My Guest: Keith Dixon

My Guest this week is about to reveal a secret... You are probably as intrigued as I was as I read his article for the first time. Ladies and Gentlemen...



Keith Dixon


SLOW LEARNER? ME?



I’d been writing for 40 years before I got it.

You see, I’d always liked words and I liked the way you could fit them together to make fluent sentences that resonated in your head. I admired James Joyce and F. Scott Fitzgerald and Anthony Burgess and a bucketful of other writers who painted word-pictures, or provoked an interesting perception by yoking together an adjective and a noun in a striking combination.
So for the longest time I thought writing was about working on those combinations—building your vocabulary, understanding rhythm in prose, using short sentences after long ones. Like this. I thought I had to make words collide and crash against each other to produce a creative spark and make my sentences crackle.

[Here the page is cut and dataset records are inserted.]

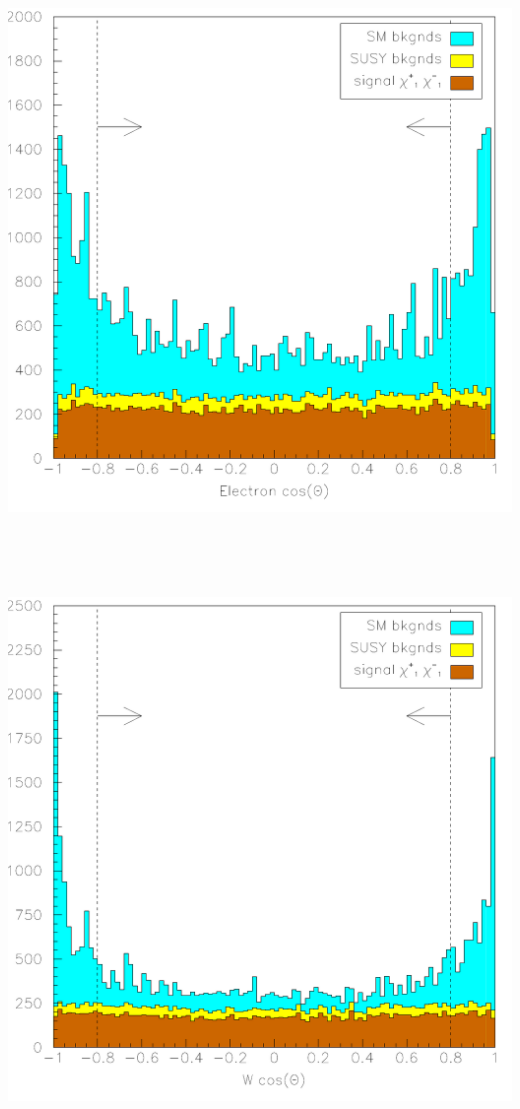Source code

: \documentclass[landscape]{article}
\begin{document}
\mbox{ }

\vfill

\begin{center}
  \includegraphics[width=0.7\linewidth]{allnew_6.pdf}
\end{center}

\vfill

\mbox{ }

\pagebreak

\mbox{ }

\vfill

\begin{center}
  \includegraphics[width=0.7\linewidth]{allnew_7.pdf}
\end{center}

\vfill

\mbox{ }

\pagebreak
\end{document}
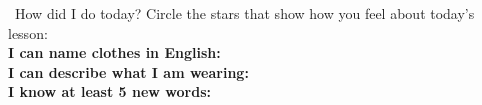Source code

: \vspace{1em}
\begin{grammartip}{ \ How did I do today?}
  Circle the stars that show how you feel about today's lesson:\\[6pt]
  \textbf{I can name clothes in English:} \selfcheck[0] \\[4pt]
  \textbf{I can describe what I am wearing:} \selfcheck[0] \\[4pt]
  \textbf{I know at least 5 new words:} \selfcheck[0]
\end{grammartip}
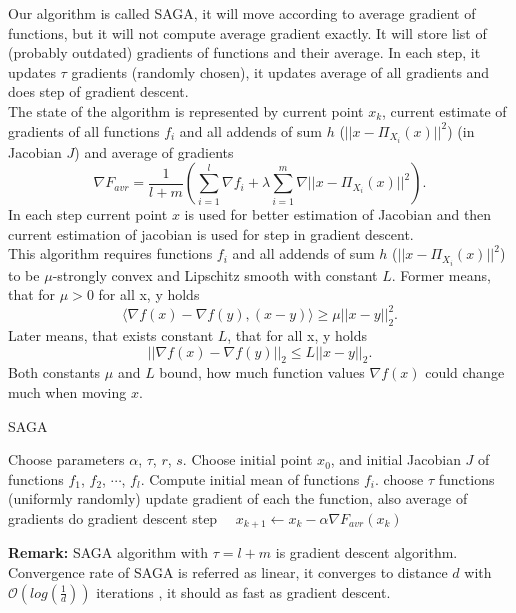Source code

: \documentclass[11pt]{book}
\begin{document}
Our algorithm is called SAGA, it will move according to average gradient of functions, but it will not compute average gradient exactly. It will store list of (probably outdated) gradients of functions and their average. In each step, it updates $\tau$ gradients (randomly chosen), it updates average of all gradients and does step of gradient descent.\\

The state of the algorithm is represented by current point $x_k$, current estimate of gradients of all functions $f_i$ and all addends of sum $h$ ($||x-\Pi_{X_i}(x)||^2$) (in Jacobian $J$) and average of gradients $$\nabla F_{avr}= \frac{1}{l+m}\left( \sum_{i=1}^l \nabla f_i + \lambda\sum_{i=1}^m \nabla ||x-\Pi_{X_i}(x)||^2 \right).$$ In each step current point $x$ is used for better estimation of Jacobian and then current estimation of jacobian is used for step in gradient descent.\\

This algorithm requires functions $f_i$ and all addends of sum $h$ ($||x-\Pi_{X_i}(x)||^2$) to be $\mu$-strongly convex and Lipschitz smooth with constant $L$. Former means, that for $\mu>0$ for all x, y holds $$\langle \nabla f(x) - \nabla f(y), (x-y) \rangle \geq \mu ||x-y||_2^2. $$
Later means, that exists constant $L$, that for all x, y holds $$||\nabla f(x) - \nabla f(y)||_2 \leq L ||x-y||_2.$$ Both constants $\mu$ and $L$ bound, how much function values $\nabla f(x)$ could change much when moving $x$.

\begin{algorithm}[H]
	\caption{SAGA \cite{SAGA}}
	\label{alg:saga}
	\begin{algorithmic}[1]
		\State Choose parameters $\alpha$, $\tau$, $r$, $s$.
		\State Choose initial point $x_0$, and initial Jacobian $J$ of functions $f_1$, $f_2$, $\cdots$, $f_l$.
		\State Compute initial mean of functions $f_i$.
		\State choose $\tau$ functions (uniformly randomly)
		\State update gradient of each the function, also average of gradients
		\State do gradient descent step $\quad x_{k+1} \leftarrow x_k - \alpha\nabla F_{avr}(x_k) \quad$
		\EndFor
	\end{algorithmic}
\end{algorithm}

\textbf{Remark:} SAGA algorithm with $\tau=l+m$ is gradient descent algorithm.\\

Convergence rate of SAGA is referred as linear, it converges to distance $d$ with $\mathcal{O}(log(\frac{1}{d}))$ iterations \cite{SAGA}, it should as fast as gradient descent.\\
\end{document}
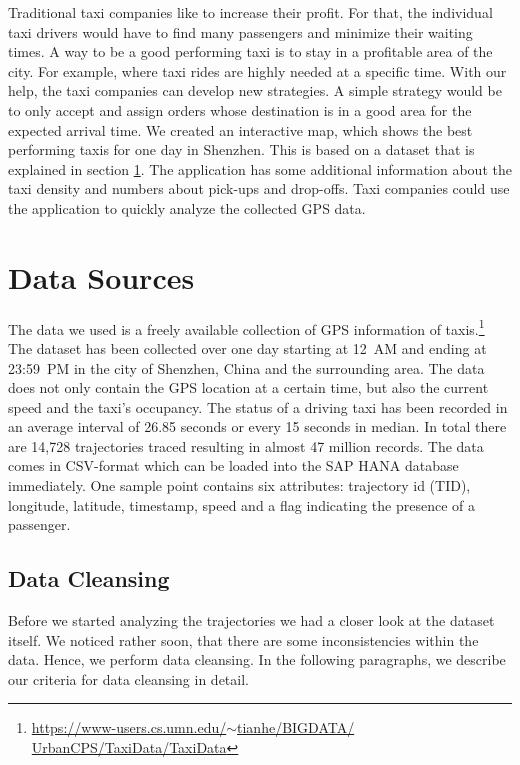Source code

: \documentclass[10pt]{sig-alternate}
\begin{document}
Traditional taxi companies like to increase their profit. For that, the individual taxi drivers would have to find many passengers and minimize their waiting times. A way to be a good performing taxi is to stay in a profitable area of the city. For example, where taxi rides are highly needed at a specific time. With our help, the taxi companies can develop new strategies. A simple strategy would be to only accept and assign orders whose destination is in a good area for the expected arrival time. We created an interactive map, which shows the best performing taxis for one day in Shenzhen. This is based on a dataset that is explained in section \ref{sec:ds}. The application has some additional information about the taxi density and numbers about pick-ups and drop-offs. Taxi companies could use the application to quickly analyze the collected GPS data.

\section{Data Sources}
\label{sec:ds}

The data we used is a freely available collection of GPS information of taxis.\footnote{\href{https://www-users.cs.umn.edu/~tianhe/BIGDATA/UrbanCPS/TaxiData/TaxiData}{https://www-users.cs.umn.edu/$\sim$tianhe/BIGDATA/\\UrbanCPS/TaxiData/TaxiData}} The dataset has been collected over one day starting at 12~AM and ending at 23:59~PM in the city of Shenzhen, China and the surrounding area. The data does not only contain the GPS location at a certain time, but also the current speed and the taxi's occupancy. The status of a driving taxi has been recorded in an average interval of 26.85 seconds or every 15 seconds in median. In total there are 14,728 trajectories traced resulting in almost 47 million records. The data comes in CSV-format which can be loaded into the SAP HANA database immediately. One sample point contains six attributes: trajectory id (TID), longitude, latitude, timestamp, speed and a flag indicating the presence of a passenger.

\subsection{Data Cleansing}
Before we started analyzing the trajectories we had a closer look at the dataset itself. We noticed rather soon, that there are some inconsistencies within the data. Hence, we perform data cleansing. In the following paragraphs, we describe our criteria for data cleansing in detail.
\end{document}
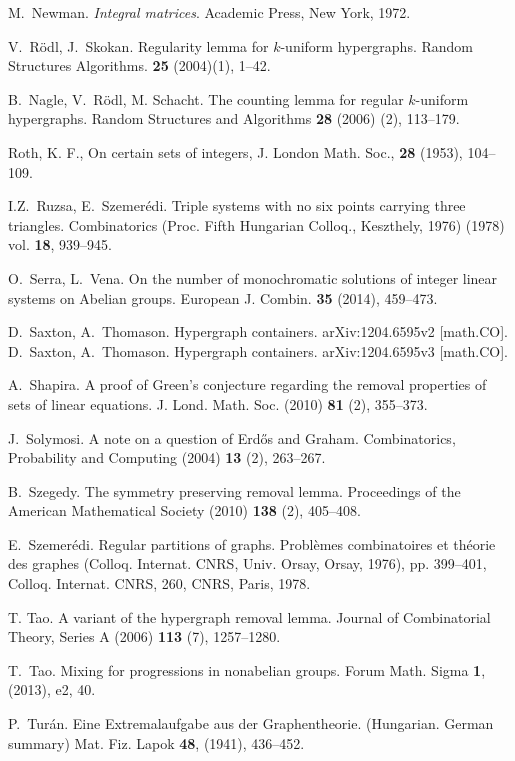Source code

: \documentclass[10pt]{article}
\begin{document}
\begin{thebibliography}{99}
M.~Newman. \emph{Integral matrices}. Academic Press, New York, 1972.

V.~R{{\"o}}dl, J.~Skokan. Regularity lemma for {$k$}-uniform hypergraphs. Random Structures Algorithms.  \textbf{25} (2004)(1), 1--42.

 B.~Nagle, V.~R\"odl, M. Schacht. The counting lemma for regular $k$-uniform hypergraphs. Random Structures and Algorithms \textbf{28} (2006) (2), 113--179.

Roth, K. F., On certain sets of integers,
J. London Math. Soc.,
\textbf{28} (1953), 104--109.

 I.Z.~Ruzsa, E.~Szemer\'edi. Triple systems with no six points carrying three triangles. Combinatorics (Proc. Fifth Hungarian Colloq., Keszthely, 1976) (1978) vol. \textbf{18}, 939--945.

 O.~Serra, L.~Vena. On the number of monochromatic solutions of integer linear systems on  Abelian groups. European J. Combin. \textbf{35} (2014), 459--473.

 D.~Saxton, A.~Thomason. Hypergraph containers.  arXiv:1204.6595v2 [math.CO].
 D.~Saxton, A.~Thomason. Hypergraph containers.  arXiv:1204.6595v3 [math.CO].

 A.~Shapira. A proof of {G}reen's conjecture regarding the removal properties of sets of linear equations. J. Lond. Math. Soc. (2010)  \textbf{81} (2), 355--373.

 J.~Solymosi. A note on a question of Erd\H{o}s and Graham. Combinatorics, Probability and Computing (2004) \textbf{13} (2), 263--267.

B.~Szegedy. The symmetry preserving removal lemma. Proceedings of the American Mathematical Society (2010) \textbf{138} (2), 405--408.

E.~Szemer\'edi. Regular partitions of graphs. Probl\`emes combinatoires et théorie des graphes (Colloq. Internat. CNRS, Univ. Orsay, Orsay, 1976), pp. 399--401, Colloq. Internat. CNRS, 260, CNRS, Paris, 1978.

 T. Tao. A variant of the hypergraph removal lemma. Journal of Combinatorial Theory, Series A (2006) \textbf{113} (7), 1257--1280.


 T.~Tao.
Mixing for progressions in nonabelian groups.
Forum Math. Sigma \textbf{1}, (2013), e2, 40.

P.~Tur\'an.
Eine Extremalaufgabe aus der Graphentheorie. (Hungarian. German summary) 
Mat. Fiz. Lapok \textbf{48}, (1941), 436--452.



\end{thebibliography}
\end{document}
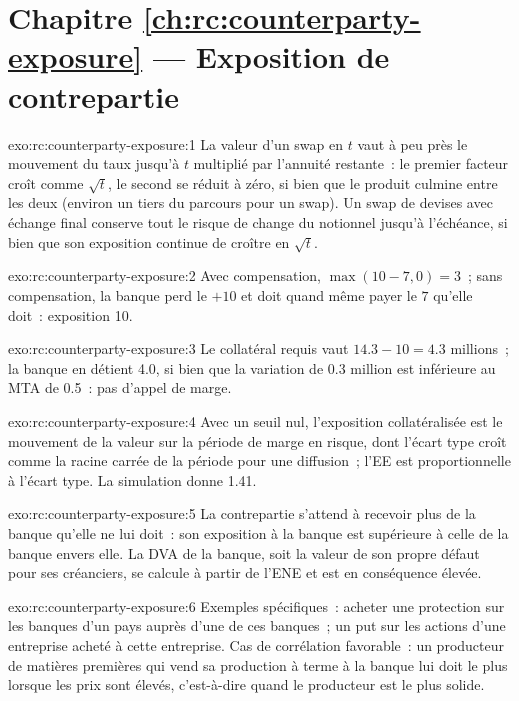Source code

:\section*{Chapitre \ref{ch:rc:counterparty-exposure} --- Exposition de contrepartie}

\begin{solution}{exo:rc:counterparty-exposure:1}
La valeur d'un swap en $t$ vaut à peu près le mouvement du taux jusqu'à $t$ multiplié par l'annuité restante~: le premier
facteur croît comme $\sqrt t$, le second se réduit à zéro, si bien que le produit culmine entre les deux (environ un
tiers du parcours pour un swap). Un swap de devises avec échange final conserve tout le risque de change du notionnel
jusqu'à l'échéance, si bien que son exposition continue de croître en $\sqrt t$.
\end{solution}

\begin{solution}{exo:rc:counterparty-exposure:2}
Avec compensation, $\max(10-7,0) = 3$~; sans compensation, la banque perd le $+10$ et doit quand même payer le
$7$ qu'elle doit~: exposition 10.
\end{solution}

\begin{solution}{exo:rc:counterparty-exposure:3}
Le collatéral requis vaut $14.3-10 = 4.3$ millions~; la banque en détient 4.0, si bien que la variation
de 0.3 million est inférieure au MTA de 0.5~: pas d'appel de marge.
\end{solution}

\begin{solution}{exo:rc:counterparty-exposure:4}
Avec un seuil nul, l'exposition collatéralisée est le mouvement de la valeur sur la période de marge
en risque, dont l'écart type croît comme la racine carrée de la période pour une diffusion~;
l'EE est proportionnelle à l'écart type. La simulation donne 1.41.
\end{solution}

\begin{solution}{exo:rc:counterparty-exposure:5}
La contrepartie s'attend à recevoir plus de la banque qu'elle ne lui doit~: son exposition à la banque
est supérieure à celle de la banque envers elle. La DVA de la banque, soit la valeur de son propre défaut
pour ses créanciers, se calcule à partir de l'ENE et est en conséquence élevée.
\end{solution}

\begin{solution}{exo:rc:counterparty-exposure:6}
Exemples spécifiques~: acheter une protection sur les banques d'un pays auprès d'une de ces banques~; un put sur
les actions d'une entreprise acheté à cette entreprise. Cas de corrélation favorable~: un producteur de matières premières qui vend sa
production à terme à la banque lui doit le plus lorsque les prix sont élevés, c'est-à-dire quand le
producteur est le plus solide.
\end{solution}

And of course that meant I had to describe things, in order to put this word-craftiness to use. I had to find different ways of delineating a cityscape, or a couch, or a loved one’s face. I had to construct paragraphs that helped the reader ‘see’ what I saw in my own mind’s eye, to help them get the picture and be able to replicate exactly the world I was creating. The beginner’s default setting.
And it didn’t help that I spent a number of years teaching English and American Literature. With students I dove into the pages and extracted nuggets of meaning, symbolic moments or images we thought resonated through the texts. We came up gasping for air, but were we any wiser, in truth?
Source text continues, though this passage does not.